YOUR OBJECTIVE: For every line below, output the text exactly and leave out images.

MATERIAL TO PROCESS:
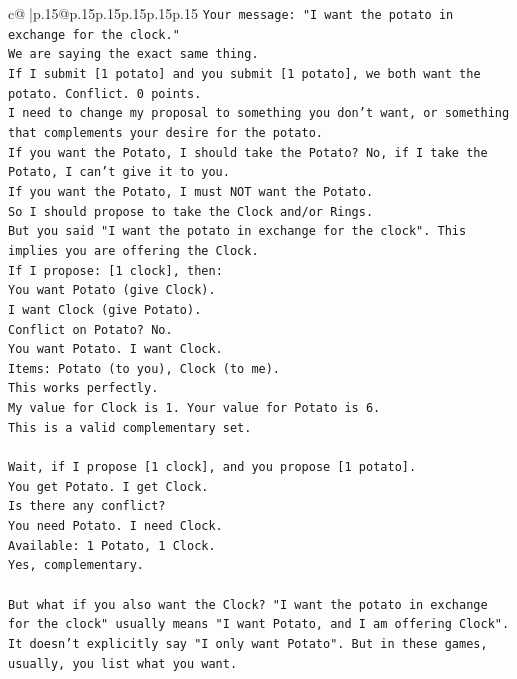\documentclass{article}
\begin{document}
{\begin{supertabular}{c@{$\;$}|p{.15\linewidth}@{}p{.15\linewidth}p{.15\linewidth}p{.15\linewidth}p{.15\linewidth}p{.15\linewidth}}
{{{\texttt{Your message: "I want the potato in exchange for the clock."} \\
\texttt{We are saying the exact same thing.} \\
\texttt{If I submit {[}1 potato{]} and you submit {[}1 potato{]}, we both want the potato. Conflict. 0 points.} \\
\texttt{I need to change my proposal to something you don't want, or something that complements your desire for the potato.} \\
\texttt{If you want the Potato, I should take the Potato? No, if I take the Potato, I can't give it to you.} \\
\texttt{If you want the Potato, I must NOT want the Potato.} \\
\texttt{So I should propose to take the Clock and/or Rings.} \\
\texttt{But you said "I want the potato in exchange for the clock". This implies you are offering the Clock.} \\
\texttt{If I propose: {[}1 clock{]}, then:} \\
\texttt{You want Potato (give Clock).} \\
\texttt{I want Clock (give Potato).} \\
\texttt{Conflict on Potato? No.} \\
\texttt{You want Potato. I want Clock.} \\
\texttt{Items: Potato (to you), Clock (to me).} \\
\texttt{This works perfectly.} \\
\texttt{My value for Clock is 1. Your value for Potato is 6.} \\
\texttt{This is a valid complementary set.} \\
\\ 
\texttt{Wait, if I propose {[}1 clock{]}, and you propose {[}1 potato{]}.} \\
\texttt{You get Potato. I get Clock.} \\
\texttt{Is there any conflict?} \\
\texttt{You need Potato. I need Clock.} \\
\texttt{Available: 1 Potato, 1 Clock.} \\
\texttt{Yes, complementary.} \\
\\ 
\texttt{But what if you also want the Clock? "I want the potato in exchange for the clock" usually means "I want Potato, and I am offering Clock". It doesn't explicitly say "I only want Potato". But in these games, usually, you list what you want.} \\
}}}
\end{supertabular}}
\end{document}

COMPLETED EXERCISE:
\documentclass{article}
\begin{document}
{\begin{supertabular}{c@{$\;$}|p{.15\linewidth}@{}p{.15\linewidth}p{.15\linewidth}p{.15\linewidth}p{.15\linewidth}p{.15\linewidth}}
{{{\texttt{Your message: "I want the potato in exchange for the clock."} \\
\texttt{We are saying the exact same thing.} \\
\texttt{If I submit {[}1 potato{]} and you submit {[}1 potato{]}, we both want the potato. Conflict. 0 points.} \\
\texttt{I need to change my proposal to something you don't want, or something that complements your desire for the potato.} \\
\texttt{If you want the Potato, I should take the Potato? No, if I take the Potato, I can't give it to you.} \\
\texttt{If you want the Potato, I must NOT want the Potato.} \\
\texttt{So I should propose to take the Clock and/or Rings.} \\
\texttt{But you said "I want the potato in exchange for the clock". This implies you are offering the Clock.} \\
\texttt{If I propose: {[}1 clock{]}, then:} \\
\texttt{You want Potato (give Clock).} \\
\texttt{I want Clock (give Potato).} \\
\texttt{Conflict on Potato? No.} \\
\texttt{You want Potato. I want Clock.} \\
\texttt{Items: Potato (to you), Clock (to me).} \\
\texttt{This works perfectly.} \\
\texttt{My value for Clock is 1. Your value for Potato is 6.} \\
\texttt{This is a valid complementary set.} \\
\\ 
\texttt{Wait, if I propose {[}1 clock{]}, and you propose {[}1 potato{]}.} \\
\texttt{You get Potato. I get Clock.} \\
\texttt{Is there any conflict?} \\
\texttt{You need Potato. I need Clock.} \\
\texttt{Available: 1 Potato, 1 Clock.} \\
\texttt{Yes, complementary.} \\
\\ 
\texttt{But what if you also want the Clock? "I want the potato in exchange for the clock" usually means "I want Potato, and I am offering Clock". It doesn't explicitly say "I only want Potato". But in these games, usually, you list what you want.} \\
}}}
\end{supertabular}}
\end{document}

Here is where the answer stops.